# Homework Starter — Stage 15: Orchestration & System Design
Complete the sections below. Keep your answers concise and focused on orchestration readiness.

## 1) Project Task Decomposition
List 4–8 tasks. Add more rows as needed.

In [1]:
from pathlib import Path
import pandas as pd
tasks = pd.DataFrame({
    'task': ['ingest', 'clean', 'train_or_score', 'report'],
    'inputs': ['/data/raw.ext', 'prices_raw.json', 'prices_clean.json', 'model.json'],
    'outputs': ['prices_raw.json', 'prices_clean.json', 'model.json', 'report.txt'],
    'idempotent': [True, True, True, True]
})
tasks

Unnamed: 0,task,inputs,outputs,idempotent
0,ingest,/data/raw.ext,prices_raw.json,True
1,clean,prices_raw.json,prices_clean.json,True
2,train_or_score,prices_clean.json,model.json,True
3,report,model.json,report.txt,True


## 2) Dependencies (DAG)
Describe dependencies and paste a small diagram if you have one.

In [2]:
dag = {
    'ingest': [],
    'clean': ['ingest'],
    'train_or_score': ['clean'],
    'report': ['train_or_score']
}
dag

{'ingest': [],
 'clean': ['ingest'],
 'train_or_score': ['clean'],
 'report': ['train_or_score']}

## 3) Logging & Checkpoints Plan
Specify what you will log and where you will checkpoint for each task.

In [3]:
logging_plan = pd.DataFrame({
    'task': ['ingest', 'clean', 'train_or_score', 'report'],
    'log_messages': [
        'start/end, rows, source URI',
        'start/end, rows in/out',
        'params, metrics',
        'artifact path'
    ],
    'checkpoint_artifact': [
        'prices_raw.json',
        'prices_clean.json',
        'model.json',
        'report.txt'
    ]
})
logging_plan

Unnamed: 0,task,log_messages,checkpoint_artifact
0,ingest,"start/end, rows, source URI",prices_raw.json
1,clean,"start/end, rows in/out",prices_clean.json
2,train_or_score,"params, metrics",model.json
3,report,artifact path,report.txt


## 4) Right-Sizing Automation
Which parts will you automate now?

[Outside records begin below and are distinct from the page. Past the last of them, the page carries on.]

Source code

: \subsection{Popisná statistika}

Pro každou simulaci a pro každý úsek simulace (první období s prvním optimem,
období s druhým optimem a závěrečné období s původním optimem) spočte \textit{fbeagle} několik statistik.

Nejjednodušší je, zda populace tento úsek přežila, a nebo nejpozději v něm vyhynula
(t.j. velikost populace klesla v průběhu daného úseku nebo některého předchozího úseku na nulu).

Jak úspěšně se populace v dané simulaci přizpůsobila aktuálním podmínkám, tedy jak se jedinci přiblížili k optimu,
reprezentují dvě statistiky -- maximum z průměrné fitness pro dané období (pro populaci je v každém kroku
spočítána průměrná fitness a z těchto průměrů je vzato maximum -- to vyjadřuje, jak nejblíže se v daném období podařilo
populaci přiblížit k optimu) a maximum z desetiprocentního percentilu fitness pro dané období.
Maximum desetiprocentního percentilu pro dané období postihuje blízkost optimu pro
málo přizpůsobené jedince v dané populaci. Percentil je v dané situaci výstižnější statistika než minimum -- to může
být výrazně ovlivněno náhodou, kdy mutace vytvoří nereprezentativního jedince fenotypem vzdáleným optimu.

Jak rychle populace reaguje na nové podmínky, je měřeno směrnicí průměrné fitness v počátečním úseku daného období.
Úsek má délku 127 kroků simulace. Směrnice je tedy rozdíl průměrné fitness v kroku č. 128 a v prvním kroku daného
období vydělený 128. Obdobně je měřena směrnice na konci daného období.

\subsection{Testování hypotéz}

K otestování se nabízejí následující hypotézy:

Which stay manual? Why?

- Automate now: `ingest`, `clean`, `train_or_score` — these are deterministic, idempotent, and have clear inputs/outputs.
- Keep manual (for now): `report` narrative writing and visual polishing; automate only the metrics dump.
- Rationale: focusing automation on steps with clear schemas maximizes reproducibility and reduces toil; the narrative step benefits from human review.
*(Write your rationale here.)*

## 5) (Stretch) Refactor One Task into a Function + CLI
Use the templates below.

In [6]:
import argparse, json, logging, sys
from pathlib import Path
from datetime import datetime

def my_task(input_path: str, output_path: str) -> None:
    """
    Example task template: read JSON -> transform -> write JSON.
    Replace the 'result' construction with your real logic.
    """
    logging.info("[my_task] start")
    src = Path(input_path)
    if not src.exists():
        raise FileNotFoundError(f"Input not found: {src}")

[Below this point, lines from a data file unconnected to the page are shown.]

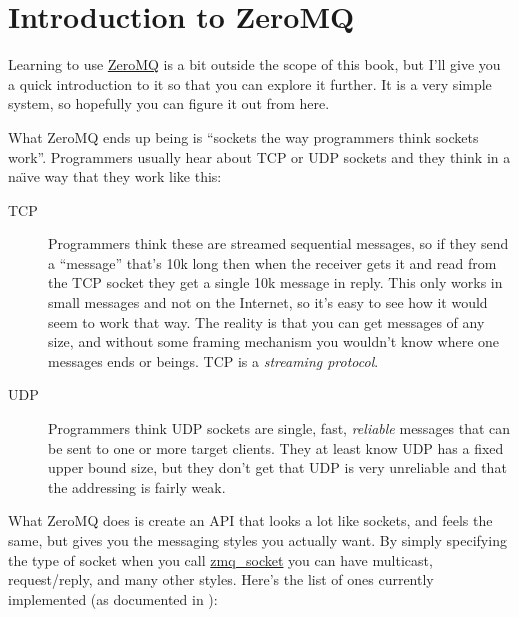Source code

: \section{Introduction to ZeroMQ}

Learning to use \href{http://zeromq.org}{ZeroMQ} is a bit outside the scope of this book, but I'll give you
a quick introduction to it so that you can explore it further.  It is a very simple
system, so hopefully you can figure it out from here.

What ZeroMQ ends up being is ``sockets the way programmers think sockets work''.  Programmers
usually hear about TCP or UDP sockets and they think in a na{\"\i}ve way that they work like
this:

\begin{description}
\item [TCP] Programmers think these are streamed sequential messages, so if
   they send a ``message'' that's 10k long then when the receiver gets it and read
   from the TCP socket they get a single 10k message in reply.  This only works in
   small messages and not on the Internet, so it's easy to see how it would seem
   to work that way.  The reality is that you can get messages of any size, and without
   some framing mechanism you wouldn't know where one messages ends or beings.
   TCP is a \emph{streaming protocol}.

\item [UDP] Programmers think UDP sockets are single, fast, \emph{reliable} messages
    that can be sent to one or more target clients.  They at least know UDP has a fixed
    upper bound size, but they don't get that UDP is very unreliable and that the addressing
    is fairly weak.
\end{description}

What ZeroMQ does is create an API that looks a lot like sockets, and feels the
same, but gives you the messaging styles you actually want.  By simply
specifying the type of socket when you call
\href{http://api.zeromq.org/zmq\_socket.html}{zmq\_socket} you can have
multicast, request/reply, and many other styles.  Here's the list of ones
currently implemented (as documented in ):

    data = json.loads(src.read_text())
    # --- TODO: your domain logic here ---
    result = {
        "run_at_utc": datetime.utcnow().isoformat(),
        "rows_in": len(data) if isinstance(data, list) else 1,
        "note": "replace with real output",
        "data_preview": data[:3] if isinstance(data, list) else data
    }
    # ------------------------------------
    out = Path(output_path)
    out.parent.mkdir(parents=True, exist_ok=True)
    out.write_text(json.dumps(result, indent=2))
    logging.info("[my_task] wrote %s", out)

def main(argv=None):
    parser = argparse.ArgumentParser(description="Homework task wrapper")
    parser.add_argument("--input", required=True, help="Path to input JSON")
    parser.add_argument("--output", required=True, help="Path to output JSON")
    args = parser.parse_args(argv)

    logging.basicConfig(level=logging.INFO, handlers=[logging.StreamHandler(sys.stdout)])
    try:
        my_task(args.input, args.output)
    except Exception as e:
        logging.exception("Task failed: %s", e)
        sys.exit(1)

if __name__ == "__main__":
    # Example CLI (uncomment to run inside notebook):
    # main(["--input", "data/raw.ext", "--output", "data/out.json"])
    pass


### Optional: Simple Retry Wrapper (fill in)
Add a small retry with linear backoff to harden a task.

In [7]:
import time
from functools import wraps
from typing import Callable, Any

def retry(n_tries: int = 3, delay_s: float = 0.2, backoff_s: float = 0.2, exceptions=(Exception,)):
    """
    Retry decorator with linear backoff.
    n_tries: total attempts (>=1)
    delay_s: initial sleep before first retry
    backoff_s: added sleep per retry attempt
    exceptions: tuple of exception classes to catch
    """
    def wrapper(fn: Callable):
        @wraps(fn)
        def inner(*args, **kwargs) -> Any:
            attempt = 0
            while True:
                try:
                    return fn(*args, **kwargs)
                except exceptions as e:
                    attempt += 1
                    if attempt >= n_tries:
                        raise
                    sleep_for = delay_s + backoff_s * (attempt - 1)
                    time.sleep(max(0.0, sleep_for))
        return inner
    return wrapper